### The records
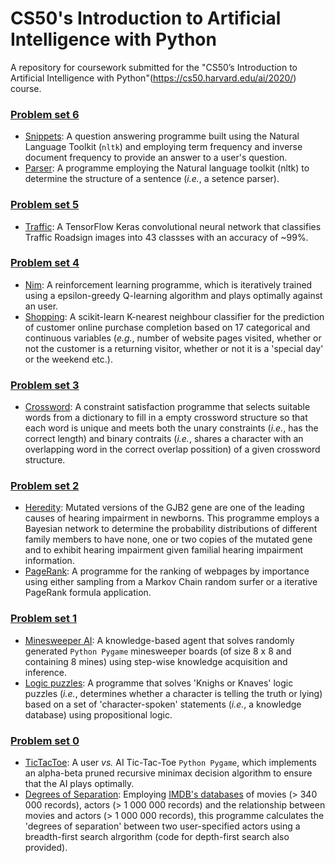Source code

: # CS50's Introduction to Artificial Intelligence with Python
A repository for coursework submitted for the "CS50’s Introduction to Artificial Intelligence with Python"(https://cs50.harvard.edu/ai/2020/) course.

### [Problem set 6](https://cs50.harvard.edu/ai/2020/projects/6/) 
- <u>Snippets</u>: A question answering programme built using the Natural Language Toolkit (`nltk`) and employing term frequency and inverse document frequency to provide an answer to a user's question.
- <u>Parser</u>: A programme employing the Natural language toolkit (nltk) to determine the structure of a sentence (<i>i.e.</i>, a setence parser).

### [Problem set 5](https://cs50.harvard.edu/ai/2020/projects/5/) 
- <u>Traffic</u>: A TensorFlow Keras convolutional neural network that classifies Traffic Roadsign images into 43 classses with an accuracy of ~99%.

### [Problem set 4](https://cs50.harvard.edu/ai/2020/projects/4/) 
- <u>Nim</u>: A reinforcement learning programme, which is iteratively trained using a epsilon-greedy Q-learning algorithm and plays optimally against an user.
- <u>Shopping</u>: A scikit-learn K-nearest neighbour classifier for the prediction of customer online purchase completion based on 17 categorical and continuous variables (<i>e.g.</i>, number of website pages visited, whether or not the customer is a returning visitor, whether or not it is a 'special day' or the weekend etc.). 

### [Problem set 3](https://cs50.harvard.edu/ai/2020/projects/3/) 
- <u>Crossword</u>: A constraint satisfaction programme that selects suitable words from a dictionary to fill in a empty crossword structure so that each word is unique and meets both the unary constraints (<i>i.e.</i>, has the correct length) and binary contraits (<i>i.e.</i>, shares a character with an overlapping word in the correct overlap possition) of a given crossword structure.

### [Problem set 2](https://cs50.harvard.edu/ai/2020/projects/2/) 
- <u>Heredity</u>: Mutated versions of the GJB2 gene are one of the leading causes of hearing impairment in newborns. This programme employs a Bayesian network to determine the probability distributions of different family members to have none, one or two copies of the mutated gene and to exhibit hearing impairment given familial hearing impairment information.
- <u>PageRank</u>: A programme for the ranking of webpages by importance using either sampling from a Markov Chain random surfer or a iterative PageRank formula application.

### [Problem set 1](https://cs50.harvard.edu/ai/2020/projects/1/) 
- <u>Minesweeper AI</u>: A knowledge-based agent that solves randomly generated `Python Pygame` minesweeper boards (of size 8 x 8 and containing 8 mines) using step-wise knowledge acquisition and inference. 
- <u>Logic puzzles</u>: A programme that solves 'Knighs or Knaves' logic puzzles (<i>i.e.</i>, determines whether a character is telling the truth or lying) based on a set of 'character-spoken' statements (<i>i.e.</i>, a knowledge database) using propositional logic. 

### [Problem set 0](https://cs50.harvard.edu/ai/2020/projects/0/) 
- <u>TicTacToe</u>: A user <i>vs.</i> AI Tic-Tac-Toe `Python Pygame`, which implements an alpha-beta pruned recursive minimax decision algorithm to ensure that the AI plays optimally.
- <u>Degrees of Separation</u>: Employing [IMDB's databases](https://www.imdb.com/interfaces/) of movies (> 340 000 records), actors (> 1 000 000 records) and the relationship between movies and actors (> 1 000 000 records), this programme calculates the 'degrees of separation' between two user-specified actors using a breadth-first search alrgorithm (code for depth-first search also provided).
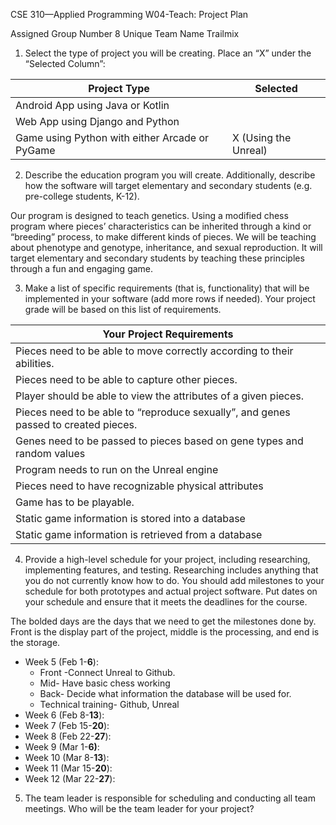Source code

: CSE 310—Applied Programming
W04-Teach: Project Plan

Assigned Group Number	8
Unique Team Name	Trailmix


1.	Select the type of project you will be creating.  Place an “X” under the “Selected Column”:

|Project Type|Selected|
|------------|--------|
|Android App using Java or Kotlin|  |	
|Web App using Django and Python| |	
|Game using Python with either Arcade or PyGame	|X (Using the Unreal)|

2.	Describe the education program you will create.  Additionally, describe how the software will target elementary and secondary students (e.g. pre-college students, K-12).

Our program is designed to teach genetics. Using a modified chess program where pieces’ characteristics can be inherited through a kind or “breeding” process, to make different kinds of pieces. We will be teaching about phenotype and genotype, inheritance, and sexual reproduction. It will target elementary and secondary students by teaching these principles through a fun and engaging game. 

3.	Make a list of specific requirements (that is, functionality) that will be implemented in your software (add more rows if needed).  Your project grade will be based on this list of requirements.

|Your Project Requirements|
|-|
|Pieces need to be able to move correctly according to their abilities.
|Pieces need to be able to capture other pieces.
|Player should be able to view the attributes of a given pieces.
|Pieces need to be able to “reproduce sexually”, and genes passed to created pieces. 
|Genes need to be passed to pieces based on gene types and random values
|Program needs to run on the Unreal engine 
|Pieces need to have recognizable physical attributes
|Game has to be playable.
|Static game information is stored into a database 
|Static game information is retrieved from a database

4.	Provide a high-level schedule for your project, including researching, implementing features, and testing.  Researching includes anything that you do not currently know how to do.  You should add milestones to your schedule for both prototypes and actual project software.  Put dates on your schedule and ensure that it meets the deadlines for the course.

The bolded days are the days that we need to get the milestones done by. Front is the display part of the project, middle is the processing, and end is the storage.

* Week 5 (Feb 1-**6**): 	
   * Front -Connect Unreal to Github. 
   * Mid- Have basic chess working
	* Back- Decide what information the database will be used for.
	* Technical training- Github, Unreal
* Week 6 (Feb 8-**13**):
* Week 7 (Feb 15-**20**):
* Week 8 (Feb 22-**27**):
* Week 9 (Mar 1-**6)**:
* Week 10 (Mar 8-**13**):
* Week 11 (Mar 15-**20**):
* Week 12 (Mar 22-**27**):
5.	The team leader is responsible for scheduling and conducting all team meetings.  Who will be the team leader for your project?
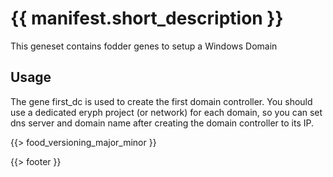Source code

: # {{ manifest.short_description }}

This geneset contains fodder genes to setup a Windows Domain

## Usage

The gene first_dc is used to create the first domain controller. 
You should use a dedicated eryph project (or network) for each domain, so you can set dns server and domain name after creating the domain controller to its IP.


{{> food_versioning_major_minor }}

{{> footer }}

### Activity
Every line from the one holding "This geneset contains" through the last line of the listing above should be set down exactly, and nothing more.

### Solution for this exercise
This geneset contains fodder genes to setup a Windows Domain

## Usage

The gene first_dc is used to create the first domain controller. 
You should use a dedicated eryph project (or network) for each domain, so you can set dns server and domain name after creating the domain controller to its IP.


{{> food_versioning_major_minor }}

{{> footer }}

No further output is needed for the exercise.